ESMValTool data download and CMORise

ESMValTool has the capability to download and format certain observational datasets with data commands, see here for more detail and a table of datasets available to download and format. These are the download and format commands:

esmvaltool data download --config_file <path to config-user.yml>  <dataset-name>
esmvaltool data format --config_file <path to config-user.yml>  <dataset-name>

You will find the ESMValTool facet project for observational data can be OBS or OBS6 where OBS is CMIP5 format and OBS6 is CMIP6 format.

Finding data examples

Find data in recipe

Some facets can have glob patterns or wildcards for values. The facet project cannot be a wildcard, see reference.

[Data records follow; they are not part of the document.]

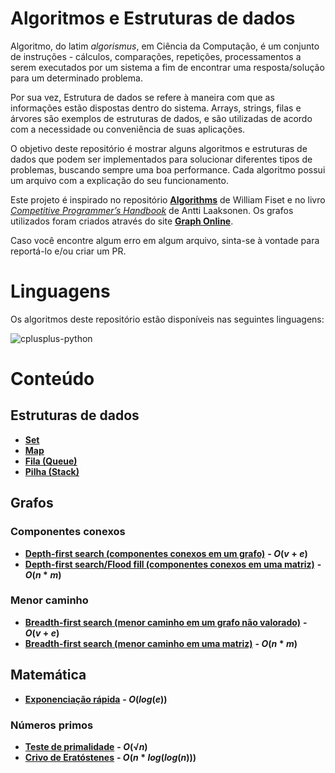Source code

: # Algoritmos e Estruturas de dados

Algoritmo, do latim _algorismus_, em Ciência da Computação, é um conjunto de instruções - cálculos, comparações, repetições, processamentos a serem executados por um sistema a fim de encontrar uma resposta/solução para um determinado problema.

Por sua vez, Estrutura de dados se refere à maneira com que as informações estão dispostas dentro do sistema. Arrays, strings, filas e árvores são exemplos de estruturas de dados, e são utilizadas de acordo com a necessidade ou conveniência de suas aplicações.

O objetivo deste repositório é mostrar alguns algoritmos e estruturas de dados que podem ser implementados para solucionar diferentes tipos de problemas, buscando sempre uma boa performance. Cada algoritmo possui um arquivo com a explicação do seu funcionamento.

Este projeto é inspirado no repositório [**Algorithms**](https://github.com/williamfiset/Algorithms) de William Fiset e no livro [_Competitive Programmer’s Handbook_](https://cses.fi/book/book.pdf) de Antti Laaksonen. Os grafos utilizados foram criados através do site [**Graph Online**](https://graphonline.ru).

Caso você encontre algum erro em algum arquivo, sinta-se à vontade para reportá-lo e/ou criar um PR.

# Linguagens

Os algoritmos deste repositório estão disponíveis nas seguintes linguagens:

<img src="https://skillicons.dev/icons?i=cpp,py" alt="cplusplus-python">

# Conteúdo

## Estruturas de dados
- [**Set**](src/estruturas_de_dados/set)
- [**Map**](src/estruturas_de_dados/map)
- [**Fila (Queue)**](src/estruturas_de_dados/fila)
- [**Pilha (Stack)**](src/estruturas_de_dados/pilha)

## Grafos

### Componentes conexos
- [**Depth-first search (componentes conexos em um grafo)**](src/grafos/componentes_conexos/dfs_componentes_conexos_grafo) **- $O(v+e)$**
- [**Depth-first search/Flood fill (componentes conexos em uma matriz)**](src/grafos/componentes_conexos/dfs_componentes_conexos_matriz) **- $O(n*m)$**

### Menor caminho
- [**Breadth-first search (menor caminho em um grafo não valorado)**](src/grafos/menor_caminho/bfs_menor_caminho_grafo) **- $O(v+e)$**
- [**Breadth-first search (menor caminho em uma matriz)**](src/grafos/menor_caminho/bfs_menor_caminho_matriz) **- $O(n*m)$**

## Matemática

- [**Exponenciação rápida**](src/matematica/exponenciacao_rapida) **- $O(log(e))$**

### Números primos
- [**Teste de primalidade**](src/matematica/numeros_primos/primalidade) **- $O(√n)$**
- [**Crivo de Eratóstenes**](src/matematica/numeros_primos/crivo_eratostenes) **- $O(n*log(log(n)))$**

An example recipe that will use all CMIP6 datasets and all ensemble members which have a ‘historical’ experiment could look like this:

Solution

datasets:
 - project: CMIP6
   exp: historical
   dataset: '*'
   institute: '*'
   ensemble: '*'
   grid: '*'

Find data using esmvalcore

This can be utilised through the esmvalcore API. To find all available datasets from ESGF which may not be available locally, set search_esgf to always. This example looks for all ensembles for a dataset.

Solution

from esmvalcore import Dataset
from esmvalcore.config import CFG

CFG['search_esgf'] = 'always'
dataset_search = Dataset(
    short_name='tos',
    mip='Omon',
    project='CMIP6',
    exp='historical',
    dataset='ACCESS-ESM1-5',
    ensemble='*',
    grid='gn',
)
ensemble_datasets = list(dataset_search.from_files())
ensemble_datasets

Find all available datasets for a variable in CMIP6

Find all datasets available for variable tos in CMIP6 in concatenated experiments ‘historical’ and ‘ssp585’ for the time range 1850 to 2100.

Solution

template = Dataset(
    short_name='tos',
    mip='Omon',
    activity='CMIP',
    institute='*', # facet req. to search locally
    project='CMIP6',
    exp= ['historical', 'ssp585'],
    dataset='*',  #
    ensemble='*',
    grid='*',
    timerange='1850/2100'  
)

all_datasets = list(template.from_files())
all_datasets

What is ILAMB-Data?

The ILAMB community maintains a collection of reference datasets that have been carefully formatted following CF conventions. ACCESS-NRI hosts a replica of this ILAMB-data collection on NCI-Gadi as part of the ACCESS-NRI Replicated Datasets for Climate Model Evaluation NCI data collection, which can be accessed here. While we ensure this replica is regularly updated, the datasets were initially downloaded from primary sources and reformatted for use within the ILAMB framework. For specific reference information, please check the global attributes within the files.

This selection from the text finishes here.